I don't think anything get's me more excited....and then instantaneously nauseous than booking an international wedding.  particularly in the more corrupt countries people like to get married in such as Dominican, Cuba, Mexico etc.  I'm way too cute to go to jail!!

What are your tips and tricks for shooting abroad?


----------



## The_Traveler (Nov 8, 2015)

Hire someone there to make local arrangements and don't pay them until the arrangements work.


----------



## beckylynne (Nov 8, 2015)

Because in Mexico you technically need a work permit to shoot a wedding.  I've heard they are expensive and can takes years if they give you one at all.
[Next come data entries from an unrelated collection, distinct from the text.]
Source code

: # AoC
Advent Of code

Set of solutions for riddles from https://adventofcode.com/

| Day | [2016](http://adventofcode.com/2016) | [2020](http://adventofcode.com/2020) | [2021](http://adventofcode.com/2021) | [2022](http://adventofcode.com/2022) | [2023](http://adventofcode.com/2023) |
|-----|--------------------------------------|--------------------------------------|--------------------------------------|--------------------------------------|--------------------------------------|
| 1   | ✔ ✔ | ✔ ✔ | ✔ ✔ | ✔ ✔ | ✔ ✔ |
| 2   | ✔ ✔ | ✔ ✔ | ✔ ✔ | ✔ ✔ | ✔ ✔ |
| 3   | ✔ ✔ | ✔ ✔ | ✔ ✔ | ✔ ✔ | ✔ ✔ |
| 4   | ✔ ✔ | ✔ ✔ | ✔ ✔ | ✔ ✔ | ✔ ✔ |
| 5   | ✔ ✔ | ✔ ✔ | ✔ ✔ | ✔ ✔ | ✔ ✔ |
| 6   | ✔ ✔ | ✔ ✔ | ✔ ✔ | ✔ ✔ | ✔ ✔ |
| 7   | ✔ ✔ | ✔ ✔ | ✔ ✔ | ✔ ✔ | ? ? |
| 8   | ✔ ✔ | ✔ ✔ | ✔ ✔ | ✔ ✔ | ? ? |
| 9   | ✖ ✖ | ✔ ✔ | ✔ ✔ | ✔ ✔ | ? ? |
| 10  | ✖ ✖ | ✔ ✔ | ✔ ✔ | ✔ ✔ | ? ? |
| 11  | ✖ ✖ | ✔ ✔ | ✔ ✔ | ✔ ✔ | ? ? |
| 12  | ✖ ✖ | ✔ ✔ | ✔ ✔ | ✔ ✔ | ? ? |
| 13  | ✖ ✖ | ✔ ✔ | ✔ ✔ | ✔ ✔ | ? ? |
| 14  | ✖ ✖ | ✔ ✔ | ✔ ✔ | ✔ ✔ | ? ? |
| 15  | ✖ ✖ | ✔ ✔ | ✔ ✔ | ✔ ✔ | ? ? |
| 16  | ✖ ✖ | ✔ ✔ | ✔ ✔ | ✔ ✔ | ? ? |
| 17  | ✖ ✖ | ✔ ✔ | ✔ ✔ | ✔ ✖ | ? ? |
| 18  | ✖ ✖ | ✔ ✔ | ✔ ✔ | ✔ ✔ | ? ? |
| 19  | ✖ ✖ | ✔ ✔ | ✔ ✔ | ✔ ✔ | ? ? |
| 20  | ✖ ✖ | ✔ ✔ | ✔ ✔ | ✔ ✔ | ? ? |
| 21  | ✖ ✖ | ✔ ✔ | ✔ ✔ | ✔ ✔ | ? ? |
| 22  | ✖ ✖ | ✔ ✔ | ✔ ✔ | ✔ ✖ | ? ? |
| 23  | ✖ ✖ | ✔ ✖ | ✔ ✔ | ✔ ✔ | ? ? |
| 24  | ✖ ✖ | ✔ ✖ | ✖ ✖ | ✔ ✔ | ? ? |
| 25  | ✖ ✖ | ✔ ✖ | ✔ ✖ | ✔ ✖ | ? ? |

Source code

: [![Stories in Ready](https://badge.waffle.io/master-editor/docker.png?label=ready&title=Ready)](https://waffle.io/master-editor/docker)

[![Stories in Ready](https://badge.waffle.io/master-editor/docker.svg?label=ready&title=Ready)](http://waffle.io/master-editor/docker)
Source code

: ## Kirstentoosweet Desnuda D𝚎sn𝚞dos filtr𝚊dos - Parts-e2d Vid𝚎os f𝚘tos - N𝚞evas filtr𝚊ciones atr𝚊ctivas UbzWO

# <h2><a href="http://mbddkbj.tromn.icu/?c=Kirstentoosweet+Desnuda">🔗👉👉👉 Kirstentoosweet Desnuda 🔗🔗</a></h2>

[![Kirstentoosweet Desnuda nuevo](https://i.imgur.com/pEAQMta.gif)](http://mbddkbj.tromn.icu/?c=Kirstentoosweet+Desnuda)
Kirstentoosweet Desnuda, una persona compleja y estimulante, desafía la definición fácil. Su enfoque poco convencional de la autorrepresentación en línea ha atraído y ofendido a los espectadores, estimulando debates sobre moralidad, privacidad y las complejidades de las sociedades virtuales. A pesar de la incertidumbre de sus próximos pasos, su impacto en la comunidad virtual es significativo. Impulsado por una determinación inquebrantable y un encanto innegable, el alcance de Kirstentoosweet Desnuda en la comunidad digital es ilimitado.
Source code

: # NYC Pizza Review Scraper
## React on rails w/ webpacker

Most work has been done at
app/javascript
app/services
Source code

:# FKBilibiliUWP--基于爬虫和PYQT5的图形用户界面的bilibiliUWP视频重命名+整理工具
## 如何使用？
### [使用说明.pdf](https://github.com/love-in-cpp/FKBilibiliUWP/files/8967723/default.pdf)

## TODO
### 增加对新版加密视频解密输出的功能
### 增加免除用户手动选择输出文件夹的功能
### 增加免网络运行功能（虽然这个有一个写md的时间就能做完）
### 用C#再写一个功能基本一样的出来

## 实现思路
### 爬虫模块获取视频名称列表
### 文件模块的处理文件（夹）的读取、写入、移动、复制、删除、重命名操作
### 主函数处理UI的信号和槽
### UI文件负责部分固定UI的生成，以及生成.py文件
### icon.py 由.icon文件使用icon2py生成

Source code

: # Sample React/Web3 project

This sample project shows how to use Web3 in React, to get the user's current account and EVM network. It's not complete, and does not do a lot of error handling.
They don't like to give work permits to photographers because it takes work away from their resort photographers.


----------



## Vtec44 (Nov 9, 2015)

I've shot weddings in Germany and Scotland before, no Mexico but each do require a work permit.  I can't really comment and don't want to give you bad advice regarding obtaining a work VISA but here are a few things you may want to consider regarding gear and traveling.
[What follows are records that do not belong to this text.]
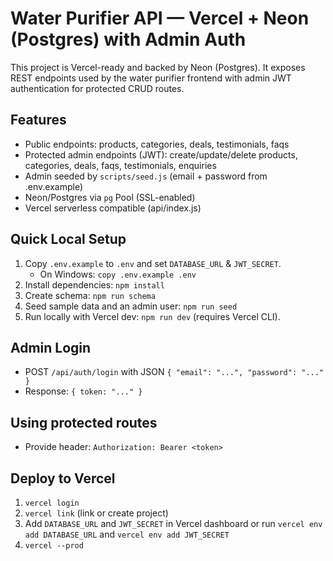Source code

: # Water Purifier API — Vercel + Neon (Postgres) with Admin Auth

This project is Vercel-ready and backed by Neon (Postgres). It exposes REST endpoints used by the water purifier frontend with admin JWT authentication for protected CRUD routes.

## Features
- Public endpoints: products, categories, deals, testimonials, faqs
- Protected admin endpoints (JWT): create/update/delete products, categories, deals, faqs, testimonials, enquiries
- Admin seeded by `scripts/seed.js` (email + password from .env.example)
- Neon/Postgres via `pg` Pool (SSL-enabled)
- Vercel serverless compatible (api/index.js)

## Quick Local Setup
1. Copy `.env.example` to `.env` and set `DATABASE_URL` & `JWT_SECRET`.
   - On Windows: `copy .env.example .env`
2. Install dependencies: `npm install`
3. Create schema: `npm run schema`
4. Seed sample data and an admin user: `npm run seed`
5. Run locally with Vercel dev: `npm run dev` (requires Vercel CLI).

## Admin Login
- POST `/api/auth/login` with JSON `{ "email": "...", "password": "..." }`
- Response: `{ token: "..." }`

## Using protected routes
- Provide header: `Authorization: Bearer <token>`

## Deploy to Vercel
1. `vercel login`
2. `vercel link` (link or create project)
3. Add `DATABASE_URL` and `JWT_SECRET` in Vercel dashboard or run `vercel env add DATABASE_URL` and `vercel env add JWT_SECRET`
4. `vercel --prod`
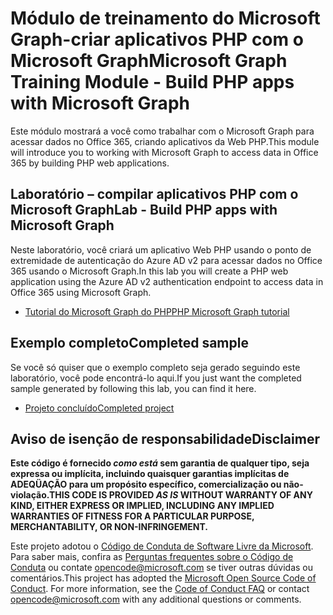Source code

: # <a name="microsoft-graph-training-module---build-php-apps-with-microsoft-graph"></a><span data-ttu-id="21533-101">Módulo de treinamento do Microsoft Graph-criar aplicativos PHP com o Microsoft Graph</span><span class="sxs-lookup"><span data-stu-id="21533-101">Microsoft Graph Training Module - Build PHP apps with Microsoft Graph</span></span>

<span data-ttu-id="21533-102">Este módulo mostrará a você como trabalhar com o Microsoft Graph para acessar dados no Office 365, criando aplicativos da Web PHP.</span><span class="sxs-lookup"><span data-stu-id="21533-102">This module will introduce you to working with Microsoft Graph to access data in Office 365 by building PHP web applications.</span></span>

## <a name="lab---build-php-apps-with-microsoft-graph"></a><span data-ttu-id="21533-103">Laboratório – compilar aplicativos PHP com o Microsoft Graph</span><span class="sxs-lookup"><span data-stu-id="21533-103">Lab - Build PHP apps with Microsoft Graph</span></span>

<span data-ttu-id="21533-104">Neste laboratório, você criará um aplicativo Web PHP usando o ponto de extremidade de autenticação do Azure AD v2 para acessar dados no Office 365 usando o Microsoft Graph.</span><span class="sxs-lookup"><span data-stu-id="21533-104">In this lab you will create a PHP web application using the Azure AD v2 authentication endpoint to access data in Office 365 using Microsoft Graph.</span></span>

- [<span data-ttu-id="21533-105">Tutorial do Microsoft Graph do PHP</span><span class="sxs-lookup"><span data-stu-id="21533-105">PHP Microsoft Graph tutorial</span></span>](https://docs.microsoft.com/graph/training/php-tutorial)

## <a name="completed-sample"></a><span data-ttu-id="21533-106">Exemplo completo</span><span class="sxs-lookup"><span data-stu-id="21533-106">Completed sample</span></span>

<span data-ttu-id="21533-107">Se você só quiser que o exemplo completo seja gerado seguindo este laboratório, você pode encontrá-lo aqui.</span><span class="sxs-lookup"><span data-stu-id="21533-107">If you just want the completed sample generated by following this lab, you can find it here.</span></span>

- [<span data-ttu-id="21533-108">Projeto concluído</span><span class="sxs-lookup"><span data-stu-id="21533-108">Completed project</span></span>](demo)

## <a name="disclaimer"></a><span data-ttu-id="21533-109">Aviso de isenção de responsabilidade</span><span class="sxs-lookup"><span data-stu-id="21533-109">Disclaimer</span></span>

<span data-ttu-id="21533-110">**Este código é fornecido *como está* sem garantia de qualquer tipo, seja expressa ou implícita, incluindo quaisquer garantias implícitas de ADEQÜAÇÃO para um propósito específico, comercialização ou não-violação.**</span><span class="sxs-lookup"><span data-stu-id="21533-110">**THIS CODE IS PROVIDED *AS IS* WITHOUT WARRANTY OF ANY KIND, EITHER EXPRESS OR IMPLIED, INCLUDING ANY IMPLIED WARRANTIES OF FITNESS FOR A PARTICULAR PURPOSE, MERCHANTABILITY, OR NON-INFRINGEMENT.**</span></span>

<span data-ttu-id="21533-p101">Este projeto adotou o [Código de Conduta de Software Livre da Microsoft](https://opensource.microsoft.com/codeofconduct/). Para saber mais, confira as [Perguntas frequentes sobre o Código de Conduta](https://opensource.microsoft.com/codeofconduct/faq/) ou contate [opencode@microsoft.com](mailto:opencode@microsoft.com) se tiver outras dúvidas ou comentários.</span><span class="sxs-lookup"><span data-stu-id="21533-p101">This project has adopted the [Microsoft Open Source Code of Conduct](https://opensource.microsoft.com/codeofconduct/). For more information, see the [Code of Conduct FAQ](https://opensource.microsoft.com/codeofconduct/faq/) or contact [opencode@microsoft.com](mailto:opencode@microsoft.com) with any additional questions or comments.</span></span>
1.  Always have your camera equipment as carry on luggage.  I have a Pelican 1510 that is the exact dimensions for carry on.
2.  Declare your camera equipment with US Customs, especially when you bring a lot of equipment and traveling to country with a lower currency exchange rate like Mexico.  I use form 4457 to declare all my camera equipment so I don't get hassled when I bring them back.  The US Customs office will have to verify and sign it off before you leave.
3.  Have international insurance coverage for your equipment.  Most business insurance do not cover internationally by default so you have to verify that with your insurance company.
4.  Book your own itinerary and bill it to the clients.  The clients will always go with cheapest route, not the most practical.
5.  Make sure to have the correct power plug/adapter for your electronic equipment.  I have a small power strip so I just use 1 adapter for all of my devices.
6.  Give yourself some extra time after the wedding to travel and site seeing if that's your thing.


----------